## WHAT THE TASK REQUIRES
The answer must consist solely of the lines from the start of the records through the line containing "Bumpus, H.C. (1898)", restated word for word, with no pictures.

━━━━━━

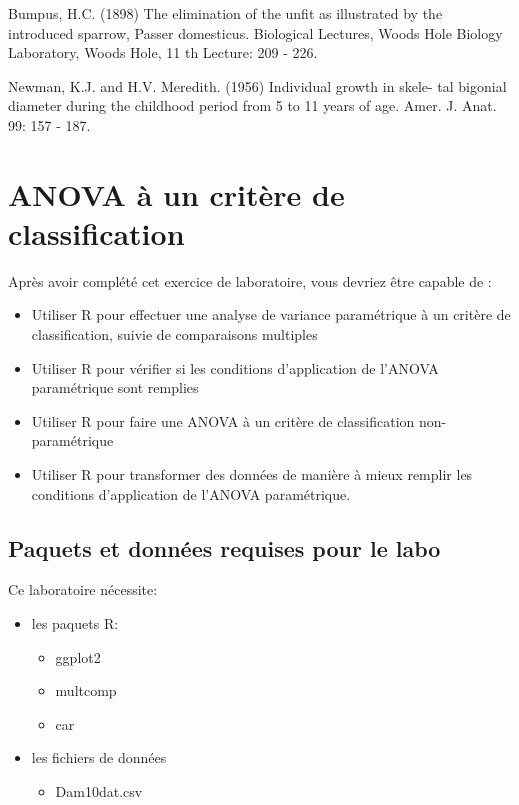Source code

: \documentclass[12pt,]{book}
\providecommand{\tightlist}{%
  \setlength{\itemsep}{0pt}\setlength{\parskip}{0pt}}
\begin{document}
Bumpus, H.C. (1898) The elimination of the unfit as illustrated by the introduced sparrow, Passer domesticus. Biological Lectures, Woods Hole Biology Laboratory, Woods Hole, 11 th Lecture: 209 - 226.

Newman, K.J. and H.V. Meredith. (1956) Individual growth in skele- tal bigonial diameter during the childhood period from 5 to 11 years of age. Amer. J. Anat. 99: 157 - 187.

\hypertarget{anova-uxe0-un-crituxe8re-de-classification}{%
\chapter{ANOVA à un critère de classification}\label{anova-uxe0-un-crituxe8re-de-classification}}

Après avoir complété cet exercice de laboratoire, vous devriez être capable de :

\begin{itemize}
\tightlist
\item
  Utiliser R pour effectuer une analyse de variance paramétrique à un critère de classification, suivie de comparaisons multiples
\item
  Utiliser R pour vérifier si les conditions d'application de l'ANOVA paramétrique sont remplies
\item
  Utiliser R pour faire une ANOVA à un critère de classification non-paramétrique
\item
  Utiliser R pour transformer des données de manière à mieux remplir les conditions d'application de l'ANOVA paramétrique.
\end{itemize}

\hypertarget{set-ano}{%
\section{Paquets et données requises pour le labo}\label{set-ano}}

Ce laboratoire nécessite:

\begin{itemize}
\tightlist
\item
  les paquets R:

  \begin{itemize}
  \tightlist
  \item
    ggplot2
  \item
    multcomp
  \item
    car
  \end{itemize}
\item
  les fichiers de données

  \begin{itemize}
  \tightlist
  \item
    Dam10dat.csv
  \end{itemize}
\end{itemize}
\end{document}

━━━━━━

## TASK SOLUTION
Source code

: \documentclass[12pt,]{book}
\providecommand{\tightlist}{%
  \setlength{\itemsep}{0pt}\setlength{\parskip}{0pt}}
\begin{document}
Bumpus, H.C. (1898) The elimination of the unfit as illustrated by the introduced sparrow, Passer domesticus. Biological Lectures, Woods Hole Biology Laboratory, Woods Hole, 11 th Lecture: 209 - 226.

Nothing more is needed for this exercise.